YOUR OBJECTIVE => Wherever the string "theoremstyle" appears in a line of the listing below, report that line.
= = = = = = =
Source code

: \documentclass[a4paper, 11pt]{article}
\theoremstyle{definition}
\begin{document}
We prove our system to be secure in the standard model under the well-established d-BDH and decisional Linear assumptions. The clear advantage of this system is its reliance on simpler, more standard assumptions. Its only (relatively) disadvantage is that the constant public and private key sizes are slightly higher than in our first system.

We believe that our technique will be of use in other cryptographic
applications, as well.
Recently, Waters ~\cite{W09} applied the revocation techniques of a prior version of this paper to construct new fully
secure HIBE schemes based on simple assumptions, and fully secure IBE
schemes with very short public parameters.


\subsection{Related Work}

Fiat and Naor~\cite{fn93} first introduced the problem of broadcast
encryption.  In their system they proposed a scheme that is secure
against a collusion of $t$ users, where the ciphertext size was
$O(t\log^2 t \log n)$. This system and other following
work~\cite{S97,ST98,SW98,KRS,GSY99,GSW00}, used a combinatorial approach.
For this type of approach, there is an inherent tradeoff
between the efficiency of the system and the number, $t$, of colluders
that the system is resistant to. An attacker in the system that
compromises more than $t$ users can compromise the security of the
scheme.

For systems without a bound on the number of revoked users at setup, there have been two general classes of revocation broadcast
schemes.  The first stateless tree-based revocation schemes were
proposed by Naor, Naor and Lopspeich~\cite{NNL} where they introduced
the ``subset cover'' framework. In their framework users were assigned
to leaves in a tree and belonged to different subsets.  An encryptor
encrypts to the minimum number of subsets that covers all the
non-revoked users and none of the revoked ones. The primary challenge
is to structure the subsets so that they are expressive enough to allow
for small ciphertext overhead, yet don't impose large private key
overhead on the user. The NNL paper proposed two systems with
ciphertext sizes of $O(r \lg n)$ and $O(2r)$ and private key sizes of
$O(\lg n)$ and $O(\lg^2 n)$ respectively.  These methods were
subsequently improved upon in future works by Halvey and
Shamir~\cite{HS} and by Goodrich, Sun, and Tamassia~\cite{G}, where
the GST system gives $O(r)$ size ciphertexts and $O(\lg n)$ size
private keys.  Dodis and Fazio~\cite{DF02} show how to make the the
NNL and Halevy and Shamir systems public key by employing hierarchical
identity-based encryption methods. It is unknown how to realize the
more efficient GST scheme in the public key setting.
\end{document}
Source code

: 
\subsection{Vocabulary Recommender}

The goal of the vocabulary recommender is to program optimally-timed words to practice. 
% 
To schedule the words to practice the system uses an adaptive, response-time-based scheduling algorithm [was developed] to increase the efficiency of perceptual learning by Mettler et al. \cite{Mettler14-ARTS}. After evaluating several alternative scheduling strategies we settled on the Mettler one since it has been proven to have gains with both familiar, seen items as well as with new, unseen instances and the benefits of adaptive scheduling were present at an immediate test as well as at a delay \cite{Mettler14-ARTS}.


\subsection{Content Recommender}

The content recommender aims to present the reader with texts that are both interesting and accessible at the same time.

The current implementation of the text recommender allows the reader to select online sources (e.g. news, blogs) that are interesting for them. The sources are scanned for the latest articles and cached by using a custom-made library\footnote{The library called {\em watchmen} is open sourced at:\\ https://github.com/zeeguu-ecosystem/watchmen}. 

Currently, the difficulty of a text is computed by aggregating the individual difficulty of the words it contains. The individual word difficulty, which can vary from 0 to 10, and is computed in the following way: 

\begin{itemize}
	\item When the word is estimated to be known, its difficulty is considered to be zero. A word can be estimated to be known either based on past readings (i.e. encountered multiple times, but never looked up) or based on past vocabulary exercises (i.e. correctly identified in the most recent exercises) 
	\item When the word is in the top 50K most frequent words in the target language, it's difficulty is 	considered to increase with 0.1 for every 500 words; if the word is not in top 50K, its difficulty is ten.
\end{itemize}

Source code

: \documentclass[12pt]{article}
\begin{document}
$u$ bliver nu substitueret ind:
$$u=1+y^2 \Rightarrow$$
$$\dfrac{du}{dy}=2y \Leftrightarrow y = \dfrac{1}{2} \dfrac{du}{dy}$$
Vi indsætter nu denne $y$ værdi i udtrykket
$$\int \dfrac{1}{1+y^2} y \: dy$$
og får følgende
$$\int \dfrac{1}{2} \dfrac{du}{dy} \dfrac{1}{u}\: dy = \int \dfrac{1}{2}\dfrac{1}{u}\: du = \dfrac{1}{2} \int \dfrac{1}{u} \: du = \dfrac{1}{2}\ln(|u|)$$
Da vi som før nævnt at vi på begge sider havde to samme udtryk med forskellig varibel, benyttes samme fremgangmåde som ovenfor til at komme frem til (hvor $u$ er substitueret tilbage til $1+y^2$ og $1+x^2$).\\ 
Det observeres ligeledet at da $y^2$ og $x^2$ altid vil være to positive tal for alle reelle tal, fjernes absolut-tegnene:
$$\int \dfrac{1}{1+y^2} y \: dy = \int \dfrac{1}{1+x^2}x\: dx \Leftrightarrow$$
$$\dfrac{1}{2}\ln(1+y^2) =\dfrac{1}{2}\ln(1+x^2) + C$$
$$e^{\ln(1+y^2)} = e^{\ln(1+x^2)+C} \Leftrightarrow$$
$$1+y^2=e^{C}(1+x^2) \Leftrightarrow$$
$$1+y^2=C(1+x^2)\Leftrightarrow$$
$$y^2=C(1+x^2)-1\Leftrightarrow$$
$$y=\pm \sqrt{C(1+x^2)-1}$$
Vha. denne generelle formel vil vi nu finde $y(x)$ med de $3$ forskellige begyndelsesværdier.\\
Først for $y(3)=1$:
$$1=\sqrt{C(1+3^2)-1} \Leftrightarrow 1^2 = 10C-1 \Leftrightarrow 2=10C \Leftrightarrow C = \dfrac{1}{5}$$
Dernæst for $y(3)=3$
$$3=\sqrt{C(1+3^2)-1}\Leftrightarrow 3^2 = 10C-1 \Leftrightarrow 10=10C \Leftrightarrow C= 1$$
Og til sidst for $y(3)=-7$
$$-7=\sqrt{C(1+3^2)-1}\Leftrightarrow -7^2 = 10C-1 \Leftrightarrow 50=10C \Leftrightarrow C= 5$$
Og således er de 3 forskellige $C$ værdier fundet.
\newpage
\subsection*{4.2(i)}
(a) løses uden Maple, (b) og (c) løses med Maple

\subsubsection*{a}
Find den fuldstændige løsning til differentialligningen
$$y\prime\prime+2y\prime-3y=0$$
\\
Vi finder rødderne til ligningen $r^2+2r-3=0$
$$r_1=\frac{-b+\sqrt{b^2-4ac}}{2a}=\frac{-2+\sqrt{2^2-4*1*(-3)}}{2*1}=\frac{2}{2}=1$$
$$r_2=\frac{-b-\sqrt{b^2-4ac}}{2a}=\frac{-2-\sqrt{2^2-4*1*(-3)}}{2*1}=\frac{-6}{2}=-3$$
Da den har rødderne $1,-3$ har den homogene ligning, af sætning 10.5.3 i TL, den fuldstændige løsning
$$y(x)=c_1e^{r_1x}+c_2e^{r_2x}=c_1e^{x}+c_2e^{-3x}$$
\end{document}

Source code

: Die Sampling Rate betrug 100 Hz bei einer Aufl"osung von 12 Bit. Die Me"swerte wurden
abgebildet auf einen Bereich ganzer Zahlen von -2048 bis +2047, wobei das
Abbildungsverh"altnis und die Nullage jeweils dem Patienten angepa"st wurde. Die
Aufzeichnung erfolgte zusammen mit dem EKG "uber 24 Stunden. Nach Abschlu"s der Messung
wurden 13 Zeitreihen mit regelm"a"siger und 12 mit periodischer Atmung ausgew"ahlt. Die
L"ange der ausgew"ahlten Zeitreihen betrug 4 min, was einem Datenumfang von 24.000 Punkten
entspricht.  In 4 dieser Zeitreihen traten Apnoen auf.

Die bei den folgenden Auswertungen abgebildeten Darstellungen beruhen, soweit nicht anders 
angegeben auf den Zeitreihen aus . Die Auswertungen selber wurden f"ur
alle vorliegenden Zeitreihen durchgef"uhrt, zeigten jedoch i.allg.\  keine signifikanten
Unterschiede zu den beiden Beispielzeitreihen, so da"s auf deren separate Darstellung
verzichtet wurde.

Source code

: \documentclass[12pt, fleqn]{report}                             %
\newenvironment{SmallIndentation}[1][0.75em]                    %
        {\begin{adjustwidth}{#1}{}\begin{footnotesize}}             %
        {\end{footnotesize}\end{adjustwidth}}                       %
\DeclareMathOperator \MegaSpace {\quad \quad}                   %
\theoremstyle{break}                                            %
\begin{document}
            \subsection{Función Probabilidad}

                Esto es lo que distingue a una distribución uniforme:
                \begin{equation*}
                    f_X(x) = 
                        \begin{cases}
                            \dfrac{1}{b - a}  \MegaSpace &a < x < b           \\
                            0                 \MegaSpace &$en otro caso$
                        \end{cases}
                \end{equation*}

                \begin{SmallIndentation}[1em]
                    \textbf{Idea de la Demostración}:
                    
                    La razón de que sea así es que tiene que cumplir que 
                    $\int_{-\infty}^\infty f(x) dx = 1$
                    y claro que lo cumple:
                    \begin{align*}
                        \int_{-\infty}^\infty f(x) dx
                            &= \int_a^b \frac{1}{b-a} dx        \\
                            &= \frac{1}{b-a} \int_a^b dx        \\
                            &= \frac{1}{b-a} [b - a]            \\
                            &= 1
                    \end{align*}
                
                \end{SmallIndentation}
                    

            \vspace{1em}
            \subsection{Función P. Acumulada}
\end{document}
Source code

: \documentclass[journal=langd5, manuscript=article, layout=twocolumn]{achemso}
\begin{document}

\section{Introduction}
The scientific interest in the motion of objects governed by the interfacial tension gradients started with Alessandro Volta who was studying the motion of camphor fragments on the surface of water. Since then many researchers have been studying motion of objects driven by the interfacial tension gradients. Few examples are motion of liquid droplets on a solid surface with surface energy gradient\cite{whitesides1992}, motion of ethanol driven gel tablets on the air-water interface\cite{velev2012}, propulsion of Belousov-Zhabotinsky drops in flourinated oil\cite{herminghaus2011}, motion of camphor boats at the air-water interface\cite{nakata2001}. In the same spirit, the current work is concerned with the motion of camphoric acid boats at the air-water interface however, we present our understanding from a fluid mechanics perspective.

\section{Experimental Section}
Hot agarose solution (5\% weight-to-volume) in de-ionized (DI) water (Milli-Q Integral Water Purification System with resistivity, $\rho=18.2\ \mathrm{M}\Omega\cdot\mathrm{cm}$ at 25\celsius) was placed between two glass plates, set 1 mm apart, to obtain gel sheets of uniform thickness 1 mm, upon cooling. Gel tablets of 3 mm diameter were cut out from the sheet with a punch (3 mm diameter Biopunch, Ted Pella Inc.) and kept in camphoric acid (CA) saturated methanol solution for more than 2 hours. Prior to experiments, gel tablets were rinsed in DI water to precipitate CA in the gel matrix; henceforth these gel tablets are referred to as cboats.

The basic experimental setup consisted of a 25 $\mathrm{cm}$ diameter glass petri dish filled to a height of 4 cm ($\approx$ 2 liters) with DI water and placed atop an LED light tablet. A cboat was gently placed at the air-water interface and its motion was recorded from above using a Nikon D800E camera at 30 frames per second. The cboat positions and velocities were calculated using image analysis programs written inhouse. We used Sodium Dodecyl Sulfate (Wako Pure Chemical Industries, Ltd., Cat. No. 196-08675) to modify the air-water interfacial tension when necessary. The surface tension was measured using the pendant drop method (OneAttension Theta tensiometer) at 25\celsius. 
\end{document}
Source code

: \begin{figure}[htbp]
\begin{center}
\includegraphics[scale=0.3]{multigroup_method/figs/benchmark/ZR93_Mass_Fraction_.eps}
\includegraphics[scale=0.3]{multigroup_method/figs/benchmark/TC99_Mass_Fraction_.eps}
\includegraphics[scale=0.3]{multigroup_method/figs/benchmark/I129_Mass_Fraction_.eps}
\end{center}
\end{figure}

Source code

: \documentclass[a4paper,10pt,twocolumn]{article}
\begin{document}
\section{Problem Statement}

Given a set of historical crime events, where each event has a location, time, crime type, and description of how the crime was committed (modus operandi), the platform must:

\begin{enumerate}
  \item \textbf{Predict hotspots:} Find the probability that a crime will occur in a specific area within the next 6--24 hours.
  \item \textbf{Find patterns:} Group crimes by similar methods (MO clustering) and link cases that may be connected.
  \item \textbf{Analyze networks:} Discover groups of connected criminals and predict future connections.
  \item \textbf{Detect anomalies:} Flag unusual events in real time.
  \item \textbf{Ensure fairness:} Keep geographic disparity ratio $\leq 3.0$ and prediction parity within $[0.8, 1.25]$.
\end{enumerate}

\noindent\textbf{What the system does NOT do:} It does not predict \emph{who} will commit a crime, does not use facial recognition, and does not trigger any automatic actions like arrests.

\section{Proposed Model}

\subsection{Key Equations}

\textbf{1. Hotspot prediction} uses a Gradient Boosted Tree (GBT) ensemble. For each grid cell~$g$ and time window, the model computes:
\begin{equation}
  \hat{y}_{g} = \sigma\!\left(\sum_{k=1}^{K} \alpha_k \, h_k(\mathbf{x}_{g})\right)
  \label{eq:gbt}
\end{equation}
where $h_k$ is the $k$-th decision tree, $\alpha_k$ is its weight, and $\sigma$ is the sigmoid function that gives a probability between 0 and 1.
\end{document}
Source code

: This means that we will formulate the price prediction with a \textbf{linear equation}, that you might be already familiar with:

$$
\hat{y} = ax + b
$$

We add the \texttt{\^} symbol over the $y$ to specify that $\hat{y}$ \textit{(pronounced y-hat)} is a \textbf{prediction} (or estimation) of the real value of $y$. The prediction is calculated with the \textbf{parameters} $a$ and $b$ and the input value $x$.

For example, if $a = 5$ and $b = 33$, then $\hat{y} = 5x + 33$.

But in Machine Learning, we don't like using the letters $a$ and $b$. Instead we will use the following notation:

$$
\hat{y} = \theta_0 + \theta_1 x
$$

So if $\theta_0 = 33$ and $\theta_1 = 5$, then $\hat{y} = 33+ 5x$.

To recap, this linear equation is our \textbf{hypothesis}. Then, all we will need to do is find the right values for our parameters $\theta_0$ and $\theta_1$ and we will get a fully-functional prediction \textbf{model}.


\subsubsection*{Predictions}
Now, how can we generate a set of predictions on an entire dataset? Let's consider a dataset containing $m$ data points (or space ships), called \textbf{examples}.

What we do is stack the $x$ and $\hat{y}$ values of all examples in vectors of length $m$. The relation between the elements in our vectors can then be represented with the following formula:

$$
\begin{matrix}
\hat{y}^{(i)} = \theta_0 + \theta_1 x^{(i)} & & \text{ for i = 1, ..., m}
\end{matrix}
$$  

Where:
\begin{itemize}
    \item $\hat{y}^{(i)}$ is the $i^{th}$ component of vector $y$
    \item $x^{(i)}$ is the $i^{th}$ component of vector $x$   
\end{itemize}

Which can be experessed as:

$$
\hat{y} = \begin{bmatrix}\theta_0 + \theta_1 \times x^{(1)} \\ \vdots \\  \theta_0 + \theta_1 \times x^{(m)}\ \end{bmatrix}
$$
= = = = = = =
WRITTEN RESPONSE =>
\theoremstyle{definition}
\theoremstyle{break}                                            %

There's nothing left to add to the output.